__EXERCISE OBJECTIVE__
Repeat the lines from the line with "access input or" to the line with "used to acquire" in the listing below, keeping both end lines and adding nothing.

__EXCERPTED RECORDS__
"""
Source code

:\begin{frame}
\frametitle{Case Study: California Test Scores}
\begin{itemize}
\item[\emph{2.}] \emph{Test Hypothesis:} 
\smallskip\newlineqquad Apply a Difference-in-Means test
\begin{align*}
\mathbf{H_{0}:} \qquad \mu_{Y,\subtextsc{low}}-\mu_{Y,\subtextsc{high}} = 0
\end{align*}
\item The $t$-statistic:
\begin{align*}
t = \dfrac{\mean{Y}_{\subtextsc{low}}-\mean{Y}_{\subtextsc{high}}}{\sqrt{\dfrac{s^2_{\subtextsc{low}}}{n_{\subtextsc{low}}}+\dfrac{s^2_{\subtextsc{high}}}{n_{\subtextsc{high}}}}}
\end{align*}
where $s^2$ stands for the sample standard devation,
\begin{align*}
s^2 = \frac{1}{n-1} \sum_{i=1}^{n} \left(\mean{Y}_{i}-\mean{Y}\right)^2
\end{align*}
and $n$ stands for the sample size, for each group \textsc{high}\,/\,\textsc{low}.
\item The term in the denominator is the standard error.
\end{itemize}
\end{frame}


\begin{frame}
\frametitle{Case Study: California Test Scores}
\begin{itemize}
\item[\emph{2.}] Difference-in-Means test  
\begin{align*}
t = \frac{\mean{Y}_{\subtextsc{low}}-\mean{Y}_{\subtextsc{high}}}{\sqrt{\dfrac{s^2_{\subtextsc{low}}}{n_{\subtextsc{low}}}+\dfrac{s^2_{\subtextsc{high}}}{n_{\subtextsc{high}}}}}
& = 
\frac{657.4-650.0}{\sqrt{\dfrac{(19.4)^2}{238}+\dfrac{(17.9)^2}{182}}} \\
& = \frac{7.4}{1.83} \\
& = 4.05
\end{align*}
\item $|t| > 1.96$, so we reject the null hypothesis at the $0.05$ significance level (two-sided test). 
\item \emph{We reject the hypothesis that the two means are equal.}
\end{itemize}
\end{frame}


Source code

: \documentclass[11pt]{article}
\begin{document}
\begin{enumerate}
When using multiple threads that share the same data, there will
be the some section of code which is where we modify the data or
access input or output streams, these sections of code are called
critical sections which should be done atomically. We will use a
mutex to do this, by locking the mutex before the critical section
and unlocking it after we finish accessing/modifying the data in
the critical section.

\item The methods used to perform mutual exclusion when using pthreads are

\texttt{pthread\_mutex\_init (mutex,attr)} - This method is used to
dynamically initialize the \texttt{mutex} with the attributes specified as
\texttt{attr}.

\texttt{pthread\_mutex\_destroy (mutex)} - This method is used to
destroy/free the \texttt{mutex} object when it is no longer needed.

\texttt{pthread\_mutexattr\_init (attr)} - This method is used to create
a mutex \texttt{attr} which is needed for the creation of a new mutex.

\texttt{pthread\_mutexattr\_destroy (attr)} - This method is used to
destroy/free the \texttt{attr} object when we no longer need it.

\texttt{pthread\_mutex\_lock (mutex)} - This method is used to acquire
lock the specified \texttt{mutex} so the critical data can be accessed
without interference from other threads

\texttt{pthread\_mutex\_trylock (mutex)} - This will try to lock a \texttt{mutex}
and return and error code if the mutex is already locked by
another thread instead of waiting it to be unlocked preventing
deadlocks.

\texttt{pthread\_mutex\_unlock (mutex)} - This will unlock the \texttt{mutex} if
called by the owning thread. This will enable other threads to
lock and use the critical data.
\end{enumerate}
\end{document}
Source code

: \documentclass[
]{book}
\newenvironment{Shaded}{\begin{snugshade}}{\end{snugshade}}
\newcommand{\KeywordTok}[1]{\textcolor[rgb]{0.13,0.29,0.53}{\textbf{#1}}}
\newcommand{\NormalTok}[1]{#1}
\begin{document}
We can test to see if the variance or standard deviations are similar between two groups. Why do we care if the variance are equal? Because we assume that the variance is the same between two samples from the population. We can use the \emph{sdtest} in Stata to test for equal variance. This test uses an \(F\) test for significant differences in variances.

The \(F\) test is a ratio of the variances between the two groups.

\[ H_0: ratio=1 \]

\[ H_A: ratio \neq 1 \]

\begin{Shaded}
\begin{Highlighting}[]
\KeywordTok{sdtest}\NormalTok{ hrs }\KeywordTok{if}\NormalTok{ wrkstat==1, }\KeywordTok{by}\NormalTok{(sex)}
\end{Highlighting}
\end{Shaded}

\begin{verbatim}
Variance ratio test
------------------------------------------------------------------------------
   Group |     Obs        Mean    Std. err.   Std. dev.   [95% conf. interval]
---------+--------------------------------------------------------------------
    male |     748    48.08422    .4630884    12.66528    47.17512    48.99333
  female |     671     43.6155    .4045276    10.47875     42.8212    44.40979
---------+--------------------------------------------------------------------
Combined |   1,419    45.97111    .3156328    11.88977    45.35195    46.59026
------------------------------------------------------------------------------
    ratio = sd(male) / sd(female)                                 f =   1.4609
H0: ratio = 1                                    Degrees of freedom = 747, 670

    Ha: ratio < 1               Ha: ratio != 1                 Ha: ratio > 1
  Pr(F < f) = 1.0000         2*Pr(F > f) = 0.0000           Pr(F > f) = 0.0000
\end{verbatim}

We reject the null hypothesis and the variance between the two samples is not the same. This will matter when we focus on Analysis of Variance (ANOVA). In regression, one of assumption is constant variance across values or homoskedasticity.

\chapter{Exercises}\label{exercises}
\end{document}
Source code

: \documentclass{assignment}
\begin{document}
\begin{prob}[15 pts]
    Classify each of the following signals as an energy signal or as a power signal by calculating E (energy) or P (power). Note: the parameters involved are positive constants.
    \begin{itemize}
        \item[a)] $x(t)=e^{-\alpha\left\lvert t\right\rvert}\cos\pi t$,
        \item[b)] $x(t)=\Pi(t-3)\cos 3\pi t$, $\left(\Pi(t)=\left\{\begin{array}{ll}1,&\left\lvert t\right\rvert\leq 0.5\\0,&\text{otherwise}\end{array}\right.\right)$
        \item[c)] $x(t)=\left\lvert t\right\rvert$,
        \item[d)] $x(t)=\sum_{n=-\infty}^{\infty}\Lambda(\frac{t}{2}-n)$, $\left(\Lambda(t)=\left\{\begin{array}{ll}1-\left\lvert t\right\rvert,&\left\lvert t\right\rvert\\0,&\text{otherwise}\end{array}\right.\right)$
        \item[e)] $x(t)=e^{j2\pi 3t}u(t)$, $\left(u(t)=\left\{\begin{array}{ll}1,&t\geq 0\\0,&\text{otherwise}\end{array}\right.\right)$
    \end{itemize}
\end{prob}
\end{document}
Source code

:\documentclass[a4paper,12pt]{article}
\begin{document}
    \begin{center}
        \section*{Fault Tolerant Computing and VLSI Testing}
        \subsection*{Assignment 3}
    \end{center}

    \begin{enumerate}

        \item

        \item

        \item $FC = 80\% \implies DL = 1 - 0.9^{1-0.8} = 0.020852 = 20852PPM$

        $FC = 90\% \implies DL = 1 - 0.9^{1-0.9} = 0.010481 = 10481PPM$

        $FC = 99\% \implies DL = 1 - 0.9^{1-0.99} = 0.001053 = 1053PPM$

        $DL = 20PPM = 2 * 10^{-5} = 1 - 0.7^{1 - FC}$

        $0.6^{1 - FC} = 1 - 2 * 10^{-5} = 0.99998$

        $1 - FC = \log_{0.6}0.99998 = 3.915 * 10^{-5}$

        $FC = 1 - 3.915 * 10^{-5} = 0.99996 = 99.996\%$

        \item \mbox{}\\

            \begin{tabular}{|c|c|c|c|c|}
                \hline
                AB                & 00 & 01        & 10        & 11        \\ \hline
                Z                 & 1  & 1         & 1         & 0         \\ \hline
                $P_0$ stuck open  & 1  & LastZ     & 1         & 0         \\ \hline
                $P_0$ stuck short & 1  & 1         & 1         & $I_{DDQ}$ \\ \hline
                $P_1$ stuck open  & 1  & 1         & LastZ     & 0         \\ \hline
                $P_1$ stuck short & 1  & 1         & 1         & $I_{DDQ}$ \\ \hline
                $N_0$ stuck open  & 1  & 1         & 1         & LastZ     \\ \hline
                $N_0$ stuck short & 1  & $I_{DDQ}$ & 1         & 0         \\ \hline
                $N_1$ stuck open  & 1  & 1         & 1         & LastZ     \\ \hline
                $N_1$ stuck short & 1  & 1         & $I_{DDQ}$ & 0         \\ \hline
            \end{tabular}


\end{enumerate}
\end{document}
"""
__EXERCISE OUTPUT__
access input or output streams, these sections of code are called
critical sections which should be done atomically. We will use a
mutex to do this, by locking the mutex before the critical section
and unlocking it after we finish accessing/modifying the data in
the critical section.

\item The methods used to perform mutual exclusion when using pthreads are

\texttt{pthread\_mutex\_init (mutex,attr)} - This method is used to
dynamically initialize the \texttt{mutex} with the attributes specified as
\texttt{attr}.

\texttt{pthread\_mutex\_destroy (mutex)} - This method is used to
destroy/free the \texttt{mutex} object when it is no longer needed.

\texttt{pthread\_mutexattr\_init (attr)} - This method is used to create
a mutex \texttt{attr} which is needed for the creation of a new mutex.

\texttt{pthread\_mutexattr\_destroy (attr)} - This method is used to
destroy/free the \texttt{attr} object when we no longer need it.

\texttt{pthread\_mutex\_lock (mutex)} - This method is used to acquire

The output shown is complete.